In this blog a word embedding by using Keras Embedding layer is considered Word embeding is a class of approaches for representing words and documents using a vector representation. This is an improvement over traditional coding schemes, where large sparse vectors or the evaluation of each word in a vector was used to represent each word in order to represent the whole vocabulary. These representations were scarce, because the dictionaries were extensive, and the word or document would seem to be a large vector, consisting mainly of zero values. Instead, in the world embeding, words are represented by dense vectors, where the vector represents a projection of the word into a continuous vector space.

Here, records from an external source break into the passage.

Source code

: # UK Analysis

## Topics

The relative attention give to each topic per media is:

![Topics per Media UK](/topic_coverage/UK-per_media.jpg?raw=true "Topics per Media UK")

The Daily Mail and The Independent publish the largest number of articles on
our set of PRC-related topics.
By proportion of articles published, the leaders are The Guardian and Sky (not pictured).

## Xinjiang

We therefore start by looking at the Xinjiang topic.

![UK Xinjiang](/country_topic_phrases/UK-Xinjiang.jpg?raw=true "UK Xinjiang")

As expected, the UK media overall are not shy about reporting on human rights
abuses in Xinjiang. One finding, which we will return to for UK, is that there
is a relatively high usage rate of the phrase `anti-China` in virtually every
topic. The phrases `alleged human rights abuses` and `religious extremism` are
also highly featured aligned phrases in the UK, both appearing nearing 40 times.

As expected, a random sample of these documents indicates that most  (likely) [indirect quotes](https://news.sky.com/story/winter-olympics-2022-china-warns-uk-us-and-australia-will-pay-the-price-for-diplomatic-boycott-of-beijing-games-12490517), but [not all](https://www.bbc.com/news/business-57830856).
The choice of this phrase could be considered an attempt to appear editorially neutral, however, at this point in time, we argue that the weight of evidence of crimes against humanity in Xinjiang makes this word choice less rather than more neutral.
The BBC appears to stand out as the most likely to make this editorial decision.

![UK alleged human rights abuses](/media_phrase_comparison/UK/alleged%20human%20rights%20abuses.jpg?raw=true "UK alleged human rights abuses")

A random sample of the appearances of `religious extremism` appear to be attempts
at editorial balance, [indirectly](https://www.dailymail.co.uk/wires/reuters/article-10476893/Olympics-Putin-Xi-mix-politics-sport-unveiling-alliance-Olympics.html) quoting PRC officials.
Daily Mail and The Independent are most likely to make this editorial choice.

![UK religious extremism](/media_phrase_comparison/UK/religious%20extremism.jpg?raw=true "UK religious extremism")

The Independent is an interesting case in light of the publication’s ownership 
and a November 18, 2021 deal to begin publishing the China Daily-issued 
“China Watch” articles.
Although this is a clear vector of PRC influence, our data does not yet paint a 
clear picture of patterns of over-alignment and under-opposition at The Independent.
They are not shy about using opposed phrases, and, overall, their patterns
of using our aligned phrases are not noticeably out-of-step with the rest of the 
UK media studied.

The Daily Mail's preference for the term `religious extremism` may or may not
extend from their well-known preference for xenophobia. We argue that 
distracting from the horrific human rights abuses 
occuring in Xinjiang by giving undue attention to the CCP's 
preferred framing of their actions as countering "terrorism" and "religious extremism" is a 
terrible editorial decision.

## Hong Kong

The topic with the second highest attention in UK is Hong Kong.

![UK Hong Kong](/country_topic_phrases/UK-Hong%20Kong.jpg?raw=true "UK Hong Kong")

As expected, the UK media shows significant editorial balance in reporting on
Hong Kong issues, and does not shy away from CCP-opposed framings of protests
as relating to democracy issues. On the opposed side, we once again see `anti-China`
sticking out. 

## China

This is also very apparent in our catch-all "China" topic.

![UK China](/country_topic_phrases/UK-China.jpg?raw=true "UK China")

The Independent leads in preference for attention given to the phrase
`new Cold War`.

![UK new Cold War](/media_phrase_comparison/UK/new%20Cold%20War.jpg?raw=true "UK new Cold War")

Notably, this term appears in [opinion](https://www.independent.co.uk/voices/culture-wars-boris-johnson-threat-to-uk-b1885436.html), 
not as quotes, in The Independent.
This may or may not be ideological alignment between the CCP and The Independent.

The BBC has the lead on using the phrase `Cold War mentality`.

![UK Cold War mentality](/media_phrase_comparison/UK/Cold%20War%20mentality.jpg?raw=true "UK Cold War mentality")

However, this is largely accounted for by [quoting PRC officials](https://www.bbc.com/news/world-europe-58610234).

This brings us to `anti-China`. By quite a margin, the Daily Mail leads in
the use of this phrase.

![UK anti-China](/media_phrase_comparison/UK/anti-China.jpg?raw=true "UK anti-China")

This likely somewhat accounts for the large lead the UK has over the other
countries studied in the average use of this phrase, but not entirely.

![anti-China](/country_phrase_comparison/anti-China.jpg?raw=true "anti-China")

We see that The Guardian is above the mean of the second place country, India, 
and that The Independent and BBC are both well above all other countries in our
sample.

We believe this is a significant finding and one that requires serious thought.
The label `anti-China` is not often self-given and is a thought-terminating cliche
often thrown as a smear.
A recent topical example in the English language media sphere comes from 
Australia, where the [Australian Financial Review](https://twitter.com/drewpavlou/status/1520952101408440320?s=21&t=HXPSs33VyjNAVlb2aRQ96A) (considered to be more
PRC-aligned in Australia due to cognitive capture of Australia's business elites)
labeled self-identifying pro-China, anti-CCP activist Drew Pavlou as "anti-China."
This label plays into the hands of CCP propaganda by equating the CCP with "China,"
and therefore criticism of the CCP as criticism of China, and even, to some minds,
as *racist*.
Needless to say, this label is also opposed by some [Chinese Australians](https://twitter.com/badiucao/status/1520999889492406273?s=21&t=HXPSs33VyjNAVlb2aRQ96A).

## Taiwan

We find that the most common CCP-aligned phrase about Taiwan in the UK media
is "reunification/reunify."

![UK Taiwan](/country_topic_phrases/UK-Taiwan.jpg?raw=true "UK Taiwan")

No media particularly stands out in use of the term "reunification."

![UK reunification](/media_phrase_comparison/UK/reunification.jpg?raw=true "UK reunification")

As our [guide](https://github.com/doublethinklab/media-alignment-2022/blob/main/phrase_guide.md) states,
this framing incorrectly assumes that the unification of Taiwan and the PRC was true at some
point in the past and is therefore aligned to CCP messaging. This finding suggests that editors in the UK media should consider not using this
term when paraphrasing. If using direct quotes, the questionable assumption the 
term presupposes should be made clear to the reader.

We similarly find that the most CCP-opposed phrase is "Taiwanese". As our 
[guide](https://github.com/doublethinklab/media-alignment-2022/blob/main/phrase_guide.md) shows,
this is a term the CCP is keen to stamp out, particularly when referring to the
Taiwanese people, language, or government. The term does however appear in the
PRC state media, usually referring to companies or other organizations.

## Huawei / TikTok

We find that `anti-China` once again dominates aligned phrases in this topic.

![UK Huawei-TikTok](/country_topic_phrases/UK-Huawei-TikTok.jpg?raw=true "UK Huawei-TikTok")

The representation of a word in a vector space is derived from the text and is based on the words that surround the word when it is used.
Two popular examples of word embedding methods include:
In addition to these previously developed methods, the vectorization of words can be studied as part of a deep learning model.
Keras offers an Embedding layer that can be used in neural network models for processing text data. It requires that the input data is encoded with integers, so that each word is represented by a unique integer. This data preparation step can be performed using the Tokenizer API, also provided by Keras.
The Embedding layer is initialized with random weights and vectorizes for all words in the training data set.
It is a flexible layer that can be used in various ways, such as:
- It can be used separately to study the vectorization of words, which can be saved and used in another model later.
- It can be used as part of a deep learning model in which vectorization is studied along with the model itself.
- It can be used to load a previously prepared pattern of vectorization of words, such as the transfer of learning.
The Embedding vectorization layer is defined as the first hidden layer of the network. It has three arguments:
- input_dim: This is the size of the text data dictionary. For example, if integer data is encoded with values from 0 to 10, then the size of the dictionary will be 11 words.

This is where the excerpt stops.